Sophie is a cipher, a problem compounded by a narrative complication introduced in Stray Dogs‘ last pages. Given time, this complication could become a compelling hook — something that makes the book unique amongst suspense thrillers in addition to its starring cartooned-but-not-fully-anthropomorphized dogs. As it stands in this first issue though, it undoes a major piece of Sophie’s development and leaves her right back where she was at the start of the issue.
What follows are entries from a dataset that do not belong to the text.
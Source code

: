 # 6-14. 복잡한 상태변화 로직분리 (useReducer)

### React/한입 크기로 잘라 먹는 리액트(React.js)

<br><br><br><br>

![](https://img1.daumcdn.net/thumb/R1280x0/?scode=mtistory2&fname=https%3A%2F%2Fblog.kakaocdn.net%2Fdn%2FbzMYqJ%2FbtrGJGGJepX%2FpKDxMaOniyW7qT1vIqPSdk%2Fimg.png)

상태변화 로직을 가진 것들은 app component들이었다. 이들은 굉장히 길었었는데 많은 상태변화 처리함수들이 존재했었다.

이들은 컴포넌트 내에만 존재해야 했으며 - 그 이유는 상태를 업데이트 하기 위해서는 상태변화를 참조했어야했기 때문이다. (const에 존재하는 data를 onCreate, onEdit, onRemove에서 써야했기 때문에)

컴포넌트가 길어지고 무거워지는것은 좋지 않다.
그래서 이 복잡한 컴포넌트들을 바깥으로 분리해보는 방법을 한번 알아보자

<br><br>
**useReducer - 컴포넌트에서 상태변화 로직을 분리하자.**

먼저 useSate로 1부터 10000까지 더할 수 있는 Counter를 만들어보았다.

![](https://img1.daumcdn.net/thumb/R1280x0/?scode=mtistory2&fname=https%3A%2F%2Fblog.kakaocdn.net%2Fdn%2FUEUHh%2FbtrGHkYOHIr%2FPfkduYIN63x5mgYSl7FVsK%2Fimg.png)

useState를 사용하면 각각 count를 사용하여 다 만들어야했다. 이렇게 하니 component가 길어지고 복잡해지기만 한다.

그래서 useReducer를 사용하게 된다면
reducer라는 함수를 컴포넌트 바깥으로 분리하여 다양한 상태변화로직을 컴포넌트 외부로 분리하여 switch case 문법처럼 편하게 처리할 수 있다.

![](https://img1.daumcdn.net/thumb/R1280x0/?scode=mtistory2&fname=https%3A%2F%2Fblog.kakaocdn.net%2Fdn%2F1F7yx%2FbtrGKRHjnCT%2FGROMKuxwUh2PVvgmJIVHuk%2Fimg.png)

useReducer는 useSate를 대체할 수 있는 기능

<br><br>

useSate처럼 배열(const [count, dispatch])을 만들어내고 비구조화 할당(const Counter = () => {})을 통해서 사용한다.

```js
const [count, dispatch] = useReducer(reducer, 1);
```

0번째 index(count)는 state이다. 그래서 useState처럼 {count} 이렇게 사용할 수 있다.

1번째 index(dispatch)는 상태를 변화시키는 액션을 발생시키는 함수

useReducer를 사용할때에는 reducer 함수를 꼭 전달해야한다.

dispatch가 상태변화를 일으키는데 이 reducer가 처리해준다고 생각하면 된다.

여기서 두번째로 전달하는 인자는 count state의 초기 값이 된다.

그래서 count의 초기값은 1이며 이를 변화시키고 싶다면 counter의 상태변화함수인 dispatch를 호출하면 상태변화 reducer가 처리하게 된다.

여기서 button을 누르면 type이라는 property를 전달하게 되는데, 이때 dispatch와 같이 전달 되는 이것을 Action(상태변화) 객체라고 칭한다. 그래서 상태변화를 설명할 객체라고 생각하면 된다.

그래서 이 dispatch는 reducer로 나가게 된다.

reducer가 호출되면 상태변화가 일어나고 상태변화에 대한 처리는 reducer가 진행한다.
And while Sophie’s a cipher, she’s also by far the best developed character in Stray Dogs. The Master and Sophie’s Lady go mostly unseen. The other dogs have distinct looks thanks to Forstner’s strong design work, but at the moment they have traits rather than character. Rusty, their leader, could become more, but what character he does get to show off is a familiar, lovable rapscallion. Everyone else is just sort of hanging around and barking.

Image Comics
Forstner’s design work is strong, but her body language is often awkward and stiff. This, combined with the sometimes abrupt jumps from location to location in Rodriguez’s panels, makes the reading experience a bit like watching a reel of film that has frames missing. It’s jumpy, distractingly so.
“Distractingly jumpy” really is the best description for the book as of this first issue. It bounces around haphazardly, brushing over some moments and lingering on others, but never quite gets into a rhythm. It invokes Bluth and Harris, Demme and Fuller, but neither fully captures the feelings and mood that drew so many folks to their works nor uses them as a springboard to build a mood of its own. It calls upon imagery from its inspirations but does not do anything with it beyond conjuring up the memory of stronger creative work.
There is potential in Stray Dogs, potential that it may yet realize. But this first issue is a disappointing, hollow comic that spends too much time chasing its own tail.